Walaupun Mo Lian tidak merasakan suatu hal aneh seperti kehidupan monster, tapi ia tetap merasakan suatu aura yang cukup berbahaya untuk pergi ke dalam air, dan lebih baik menunggu di langit. Itulah alasan mengapa ia tidak memilih untuk menyelam, meski alasan sebenarnya adalah karena lumpur yang mengendap, dan membuat air laut sedikit kekuningan.


"Tapi ..." Mo Fefei menarik baju Mo Lian. "Besok aku harus sekolah ..."

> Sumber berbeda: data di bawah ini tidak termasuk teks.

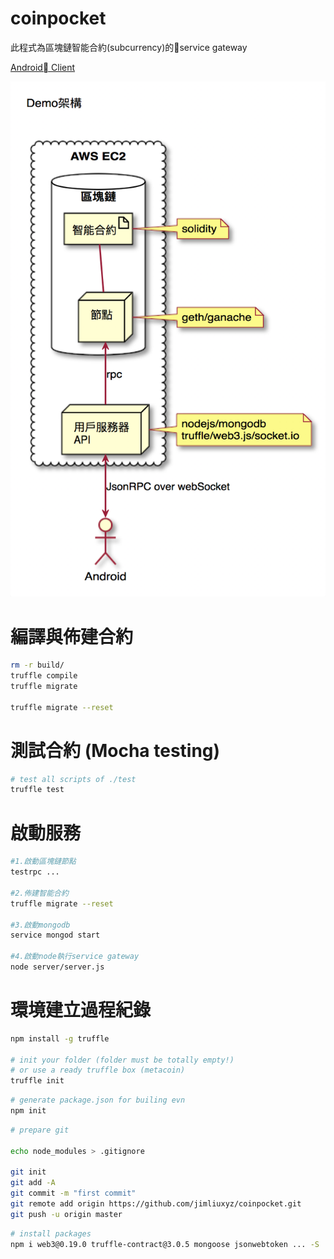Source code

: # coinpocket
此程式為區塊鏈智能合約(subcurrency)的service gateway

[Android Client](https://github.com/jimliuxyz/coinpocket-android)

![](./demo.png)

# 編譯與佈建合約
```sh
rm -r build/
truffle compile
truffle migrate

truffle migrate --reset
```

# 測試合約 (Mocha testing)
```sh
# test all scripts of ./test
truffle test
```

# 啟動服務
```sh
#1.啟動區塊鏈節點
testrpc ...

#2.佈建智能合約
truffle migrate --reset

#3.啟動mongodb
service mongod start

#4.啟動node執行service gateway
node server/server.js
```

# 環境建立過程紀錄
```sh
npm install -g truffle

# init your folder (folder must be totally empty!)
# or use a ready truffle box (metacoin)
truffle init

```

```sh
# generate package.json for builing evn
npm init
```

```sh
# prepare git

echo node_modules > .gitignore

git init
git add -A
git commit -m "first commit"
git remote add origin https://github.com/jimliuxyz/coinpocket.git
git push -u origin master
```

```sh
# install packages
npm i web3@0.19.0 truffle-contract@3.0.5 mongoose jsonwebtoken ... -S
```

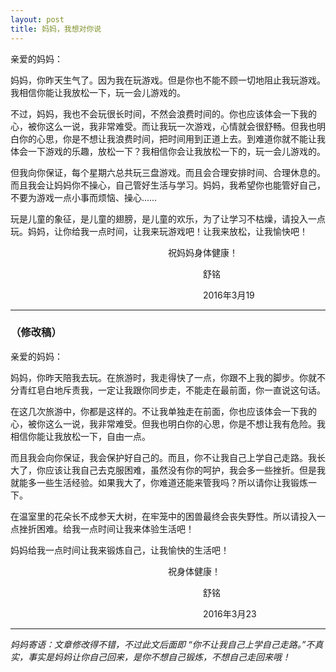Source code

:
 ```yaml
---
layout: post
title: 妈妈，我想对你说
---
```



亲爱的妈妈：

妈妈，你昨天生气了。因为我在玩游戏。但是你也不能不顾一切地阻止我玩游戏。我相信你能让我放松一下，玩一会儿游戏的。

不过，妈妈，我也不会玩很长时间，不然会浪费时间的。你也应该体会一下我的心，被你这么一说，我非常难受。而让我玩一次游戏，心情就会很舒畅。但我也明白你的心思，你是不想让我浪费时间，把时间用到正道上去。到难道你就不能让我体会一下游戏的乐趣，放松一下？我相信你会让我放松一下的，玩一会儿游戏的。

但我向你保证，每个星期六总共玩三盘游戏。而且会合理安排时间、合理休息的。而且我会让妈妈你不操心，自己管好生活与学习。妈妈，我希望你也能管好自己，不要为游戏一点小事而烦恼、操心……

玩是儿童的象征，是儿童的翅膀，是儿童的欢乐，为了让学习不枯燥，请投入一点玩。妈妈，让你给我一点时间，让我来玩游戏吧！让我来放松，让我愉快吧！

　　　　　　　　　　　　　　　　　　祝妈妈身体健康！

　　　　　　　　　　　　　　　　　　　　　　舒铭

　　　　　　　　　　　　　　　　　　　　　　2016年3月19


***

### （修改稿）
亲爱的妈妈：

妈妈，你昨天陪我去玩。在旅游时，我走得快了一点，你跟不上我的脚步。你就不分青红皂白地斥责我，一定让我跟你同步走，不能走在最前面，你一直说这句话。

在这几次旅游中，你都是这样的。不让我单独走在前面，你也应该体会一下我的心，被你这么一说，我非常难受。但我也明白你的心思，你是不想让我有危险。我相信你能让我放松一下，自由一点。

而且我会向你保证，我会保护好自己的。而且，你不让我自己上学自己走路。我长大了，你应该让我自己去克服困难，虽然没有你的呵护，我会多一些挫折。但是我就能多一些生活经验。如果我大了，你难道还能来管我吗？所以请你让我锻炼一下。

在温室里的花朵长不成参天大树，在牢笼中的困兽最终会丧失野性。所以请投入一点挫折困难。给我一点时间让我来体验生活吧！

妈妈给我一点时间让我来锻炼自己，让我愉快的生活吧！

　　　　　　　　　　　　　　　　　　祝身体健康！

　　　　　　　　　　　　　　　　　　　　　　舒铭

　　　　　　　　　　　　　　　　　　　　　　2016年3月23



***

*妈妈寄语：文章修改得不错，不过此文后面即 “你不让我自己上学自己走路。”不真实，事实是妈妈让你自己回来，是你不想自己锻炼，不想自己走回来哦！*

Mo Lian mengusap puncak kepala Mo Fefei. "Jika satu jam setelah kita datang namun tidak ada hal aneh seperti yang dikatakan Ong Hei Yun, kita akan kembali lagi."

__ADS_1


Mo Fefei menganggukkan kepalanya, mengikuti perintah Mo Lian.


Mo Qian melihat kedua anaknya yang saling menyayangi, ia tersenyum bahagia ketika melihat hal itu. Ia juga tidak menolak rencana yang diucapkan Mo Lian tadi, karena ia juga merasakan suatu hal yang berbahaya di kedalaman laut.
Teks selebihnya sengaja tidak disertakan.